#### Given data:
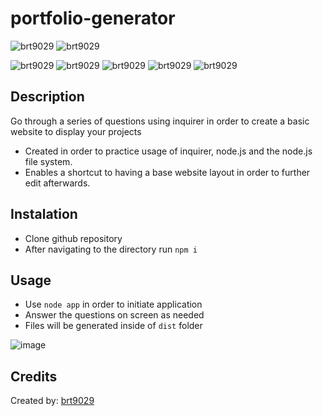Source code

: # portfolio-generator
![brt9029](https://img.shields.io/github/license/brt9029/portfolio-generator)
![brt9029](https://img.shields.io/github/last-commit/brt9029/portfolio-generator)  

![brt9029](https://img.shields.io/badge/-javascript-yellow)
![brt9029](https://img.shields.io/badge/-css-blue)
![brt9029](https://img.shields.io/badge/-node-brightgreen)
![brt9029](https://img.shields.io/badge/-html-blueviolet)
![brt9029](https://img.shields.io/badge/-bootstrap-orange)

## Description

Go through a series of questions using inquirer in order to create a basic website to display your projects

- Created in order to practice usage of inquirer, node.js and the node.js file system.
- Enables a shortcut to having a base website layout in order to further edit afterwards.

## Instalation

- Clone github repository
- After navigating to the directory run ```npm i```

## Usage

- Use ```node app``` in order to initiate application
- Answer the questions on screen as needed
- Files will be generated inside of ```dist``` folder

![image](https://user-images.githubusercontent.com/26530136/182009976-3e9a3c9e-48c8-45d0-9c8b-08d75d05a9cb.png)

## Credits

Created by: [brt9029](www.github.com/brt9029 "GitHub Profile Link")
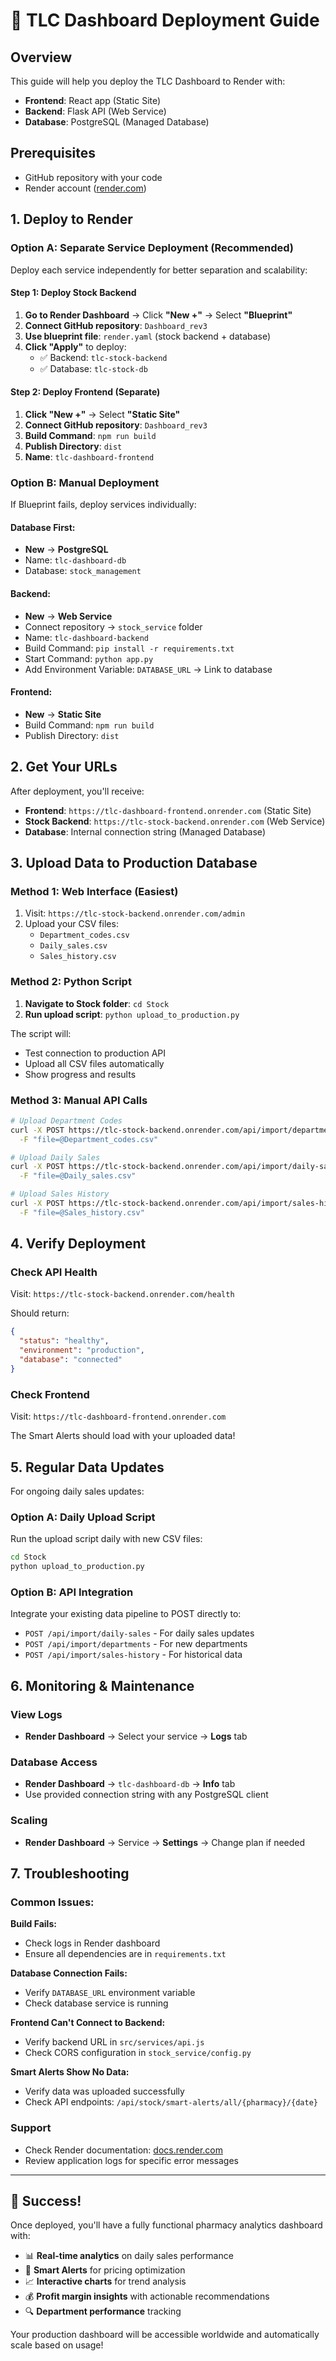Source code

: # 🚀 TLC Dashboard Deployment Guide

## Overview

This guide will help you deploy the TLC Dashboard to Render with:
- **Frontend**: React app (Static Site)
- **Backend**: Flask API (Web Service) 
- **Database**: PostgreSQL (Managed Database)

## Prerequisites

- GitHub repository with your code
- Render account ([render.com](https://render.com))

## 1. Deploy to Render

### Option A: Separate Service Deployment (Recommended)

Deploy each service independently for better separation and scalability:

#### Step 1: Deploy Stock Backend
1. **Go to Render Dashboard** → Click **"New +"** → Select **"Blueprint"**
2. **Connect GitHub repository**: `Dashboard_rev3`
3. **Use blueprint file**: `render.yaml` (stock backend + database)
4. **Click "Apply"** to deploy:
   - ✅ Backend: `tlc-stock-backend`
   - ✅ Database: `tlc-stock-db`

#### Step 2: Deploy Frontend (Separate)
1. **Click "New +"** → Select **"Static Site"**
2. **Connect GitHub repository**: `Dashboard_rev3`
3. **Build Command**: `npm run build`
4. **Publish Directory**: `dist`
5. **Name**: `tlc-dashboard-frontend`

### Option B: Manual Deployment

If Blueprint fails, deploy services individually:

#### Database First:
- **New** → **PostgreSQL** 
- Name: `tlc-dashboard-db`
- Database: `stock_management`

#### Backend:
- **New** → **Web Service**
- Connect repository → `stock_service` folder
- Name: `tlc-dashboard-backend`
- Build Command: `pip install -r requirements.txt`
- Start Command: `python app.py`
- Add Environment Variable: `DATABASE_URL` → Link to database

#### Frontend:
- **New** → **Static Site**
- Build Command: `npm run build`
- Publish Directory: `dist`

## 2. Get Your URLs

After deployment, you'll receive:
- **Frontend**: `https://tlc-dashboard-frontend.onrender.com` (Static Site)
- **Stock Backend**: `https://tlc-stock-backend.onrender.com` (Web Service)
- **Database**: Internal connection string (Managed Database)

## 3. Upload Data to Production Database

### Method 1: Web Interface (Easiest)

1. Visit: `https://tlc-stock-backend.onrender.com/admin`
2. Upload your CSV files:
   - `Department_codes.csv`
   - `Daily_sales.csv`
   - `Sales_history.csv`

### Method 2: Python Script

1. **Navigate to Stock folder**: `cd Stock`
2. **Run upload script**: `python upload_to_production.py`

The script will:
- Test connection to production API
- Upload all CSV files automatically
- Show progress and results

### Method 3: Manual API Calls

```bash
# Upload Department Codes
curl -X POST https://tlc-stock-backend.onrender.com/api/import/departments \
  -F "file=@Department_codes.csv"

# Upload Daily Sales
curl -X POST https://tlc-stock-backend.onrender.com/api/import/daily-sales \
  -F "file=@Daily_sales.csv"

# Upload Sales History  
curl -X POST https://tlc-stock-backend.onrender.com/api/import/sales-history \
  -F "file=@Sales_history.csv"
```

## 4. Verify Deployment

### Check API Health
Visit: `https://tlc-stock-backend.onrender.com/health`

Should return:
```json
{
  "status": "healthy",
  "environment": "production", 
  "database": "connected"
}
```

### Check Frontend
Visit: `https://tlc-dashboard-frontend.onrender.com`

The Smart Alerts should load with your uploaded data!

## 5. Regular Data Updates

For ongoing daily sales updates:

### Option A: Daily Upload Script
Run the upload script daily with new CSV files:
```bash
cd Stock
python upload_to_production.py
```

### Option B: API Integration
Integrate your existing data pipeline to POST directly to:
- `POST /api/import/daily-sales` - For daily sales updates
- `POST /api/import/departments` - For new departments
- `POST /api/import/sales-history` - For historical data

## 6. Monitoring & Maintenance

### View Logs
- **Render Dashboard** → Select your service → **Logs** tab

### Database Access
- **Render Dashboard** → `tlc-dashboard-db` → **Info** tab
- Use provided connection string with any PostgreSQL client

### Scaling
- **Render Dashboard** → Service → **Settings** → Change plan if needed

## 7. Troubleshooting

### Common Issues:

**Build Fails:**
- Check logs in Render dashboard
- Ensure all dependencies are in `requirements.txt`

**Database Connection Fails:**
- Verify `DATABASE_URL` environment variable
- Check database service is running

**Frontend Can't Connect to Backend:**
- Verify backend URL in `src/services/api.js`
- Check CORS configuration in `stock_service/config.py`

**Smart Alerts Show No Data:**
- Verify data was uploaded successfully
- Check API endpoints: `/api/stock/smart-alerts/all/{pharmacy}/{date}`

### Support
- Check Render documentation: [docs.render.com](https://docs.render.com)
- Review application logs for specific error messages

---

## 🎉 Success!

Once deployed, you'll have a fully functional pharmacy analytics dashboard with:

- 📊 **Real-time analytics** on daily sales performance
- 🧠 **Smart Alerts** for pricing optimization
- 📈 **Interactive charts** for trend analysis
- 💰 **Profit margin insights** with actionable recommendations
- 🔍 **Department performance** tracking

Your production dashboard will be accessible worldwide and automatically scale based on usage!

#### Problem:
Collect every line from the records above that contains the word "Click".

#### Response to the task:
1. **Go to Render Dashboard** → Click **"New +"** → Select **"Blueprint"**
4. **Click "Apply"** to deploy:
1. **Click "New +"** → Select **"Static Site"**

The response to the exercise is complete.